Go line by line through the data and copy those with the word "Staking".

== Source information

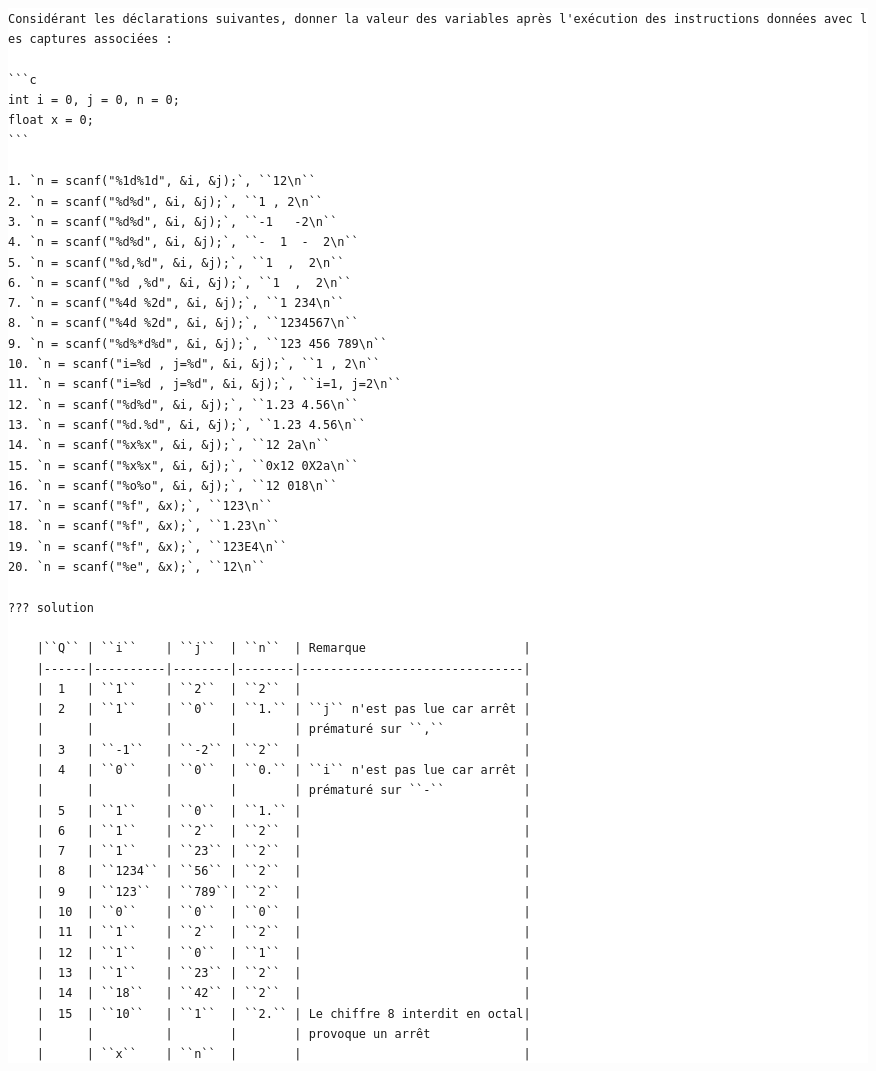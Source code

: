     Considérant les déclarations suivantes, donner la valeur des variables après l'exécution des instructions données avec les captures associées :

    ```c
    int i = 0, j = 0, n = 0;
    float x = 0;
    ```

    1. `n = scanf("%1d%1d", &i, &j);`, ``12\n``
    2. `n = scanf("%d%d", &i, &j);`, ``1 , 2\n``
    3. `n = scanf("%d%d", &i, &j);`, ``-1   -2\n``
    4. `n = scanf("%d%d", &i, &j);`, ``-  1  -  2\n``
    5. `n = scanf("%d,%d", &i, &j);`, ``1  ,  2\n``
    6. `n = scanf("%d ,%d", &i, &j);`, ``1  ,  2\n``
    7. `n = scanf("%4d %2d", &i, &j);`, ``1 234\n``
    8. `n = scanf("%4d %2d", &i, &j);`, ``1234567\n``
    9. `n = scanf("%d%*d%d", &i, &j);`, ``123 456 789\n``
    10. `n = scanf("i=%d , j=%d", &i, &j);`, ``1 , 2\n``
    11. `n = scanf("i=%d , j=%d", &i, &j);`, ``i=1, j=2\n``
    12. `n = scanf("%d%d", &i, &j);`, ``1.23 4.56\n``
    13. `n = scanf("%d.%d", &i, &j);`, ``1.23 4.56\n``
    14. `n = scanf("%x%x", &i, &j);`, ``12 2a\n``
    15. `n = scanf("%x%x", &i, &j);`, ``0x12 0X2a\n``
    16. `n = scanf("%o%o", &i, &j);`, ``12 018\n``
    17. `n = scanf("%f", &x);`, ``123\n``
    18. `n = scanf("%f", &x);`, ``1.23\n``
    19. `n = scanf("%f", &x);`, ``123E4\n``
    20. `n = scanf("%e", &x);`, ``12\n``

    ??? solution

        |``Q`` | ``i``    | ``j``  | ``n``  | Remarque                      |
        |------|----------|--------|--------|-------------------------------|
        |  1   | ``1``    | ``2``  | ``2``  |                               |
        |  2   | ``1``    | ``0``  | ``1.`` | ``j`` n'est pas lue car arrêt |
        |      |          |        |        | prématuré sur ``,``           |
        |  3   | ``-1``   | ``-2`` | ``2``  |                               |
        |  4   | ``0``    | ``0``  | ``0.`` | ``i`` n'est pas lue car arrêt |
        |      |          |        |        | prématuré sur ``-``           |
        |  5   | ``1``    | ``0``  | ``1.`` |                               |
        |  6   | ``1``    | ``2``  | ``2``  |                               |
        |  7   | ``1``    | ``23`` | ``2``  |                               |
        |  8   | ``1234`` | ``56`` | ``2``  |                               |
        |  9   | ``123``  | ``789``| ``2``  |                               |
        |  10  | ``0``    | ``0``  | ``0``  |                               |
        |  11  | ``1``    | ``2``  | ``2``  |                               |
        |  12  | ``1``    | ``0``  | ``1``  |                               |
        |  13  | ``1``    | ``23`` | ``2``  |                               |
        |  14  | ``18``   | ``42`` | ``2``  |                               |
        |  15  | ``10``   | ``1``  | ``2.`` | Le chiffre 8 interdit en octal|
        |      |          |        |        | provoque un arrêt             |
        |      | ``x``    | ``n``  |        |                               |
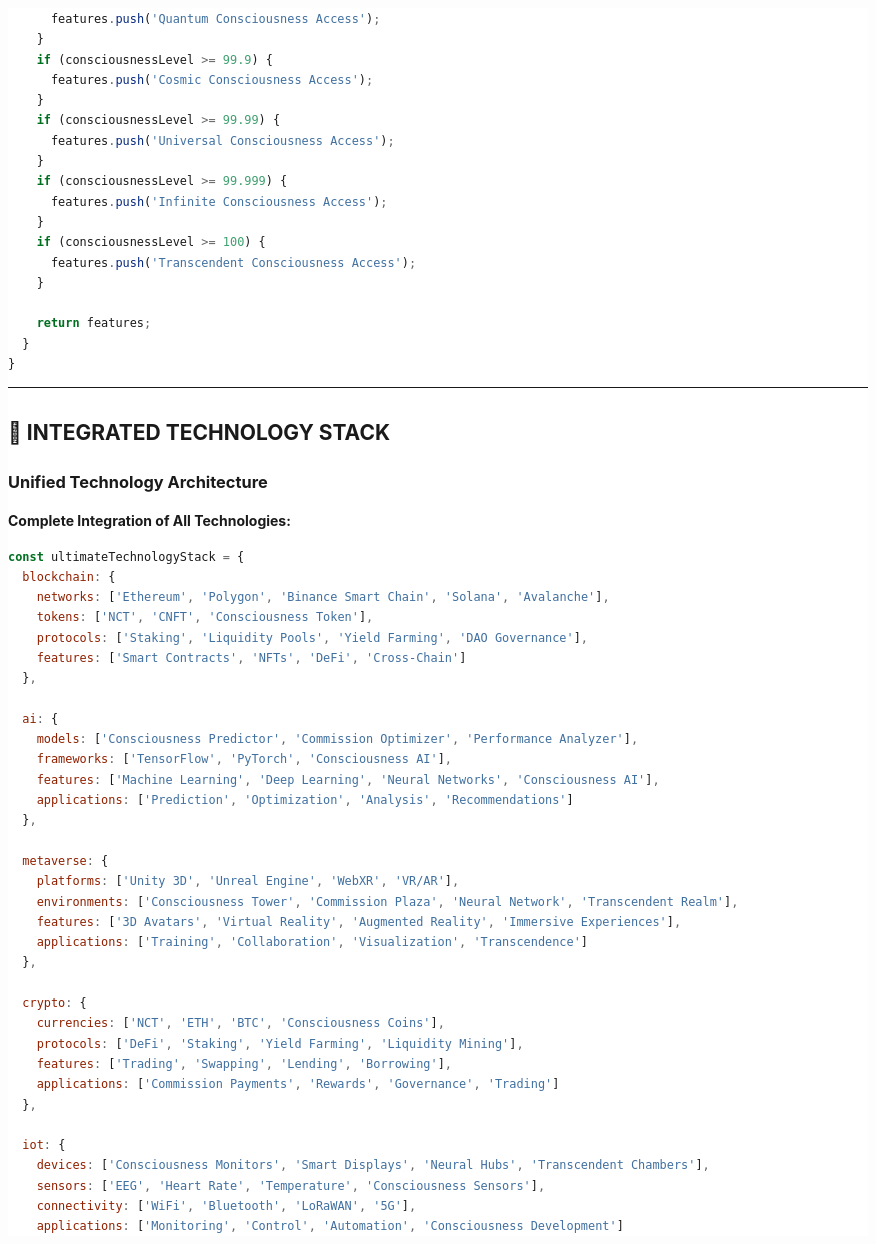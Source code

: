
 ```javascript
      features.push('Quantum Consciousness Access');
    }
    if (consciousnessLevel >= 99.9) {
      features.push('Cosmic Consciousness Access');
    }
    if (consciousnessLevel >= 99.99) {
      features.push('Universal Consciousness Access');
    }
    if (consciousnessLevel >= 99.999) {
      features.push('Infinite Consciousness Access');
    }
    if (consciousnessLevel >= 100) {
      features.push('Transcendent Consciousness Access');
    }
    
    return features;
  }
}
```

---

## 🔗 INTEGRATED TECHNOLOGY STACK

### **Unified Technology Architecture**
**Complete Integration of All Technologies:**
```javascript
const ultimateTechnologyStack = {
  blockchain: {
    networks: ['Ethereum', 'Polygon', 'Binance Smart Chain', 'Solana', 'Avalanche'],
    tokens: ['NCT', 'CNFT', 'Consciousness Token'],
    protocols: ['Staking', 'Liquidity Pools', 'Yield Farming', 'DAO Governance'],
    features: ['Smart Contracts', 'NFTs', 'DeFi', 'Cross-Chain']
  },
  
  ai: {
    models: ['Consciousness Predictor', 'Commission Optimizer', 'Performance Analyzer'],
    frameworks: ['TensorFlow', 'PyTorch', 'Consciousness AI'],
    features: ['Machine Learning', 'Deep Learning', 'Neural Networks', 'Consciousness AI'],
    applications: ['Prediction', 'Optimization', 'Analysis', 'Recommendations']
  },
  
  metaverse: {
    platforms: ['Unity 3D', 'Unreal Engine', 'WebXR', 'VR/AR'],
    environments: ['Consciousness Tower', 'Commission Plaza', 'Neural Network', 'Transcendent Realm'],
    features: ['3D Avatars', 'Virtual Reality', 'Augmented Reality', 'Immersive Experiences'],
    applications: ['Training', 'Collaboration', 'Visualization', 'Transcendence']
  },
  
  crypto: {
    currencies: ['NCT', 'ETH', 'BTC', 'Consciousness Coins'],
    protocols: ['DeFi', 'Staking', 'Yield Farming', 'Liquidity Mining'],
    features: ['Trading', 'Swapping', 'Lending', 'Borrowing'],
    applications: ['Commission Payments', 'Rewards', 'Governance', 'Trading']
  },
  
  iot: {
    devices: ['Consciousness Monitors', 'Smart Displays', 'Neural Hubs', 'Transcendent Chambers'],
    sensors: ['EEG', 'Heart Rate', 'Temperature', 'Consciousness Sensors'],
    connectivity: ['WiFi', 'Bluetooth', 'LoRaWAN', '5G'],
    applications: ['Monitoring', 'Control', 'Automation', 'Consciousness Development']
```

====

- _Completed exercise_:
    protocols: ['Staking', 'Liquidity Pools', 'Yield Farming', 'DAO Governance'],
    protocols: ['DeFi', 'Staking', 'Yield Farming', 'Liquidity Mining'],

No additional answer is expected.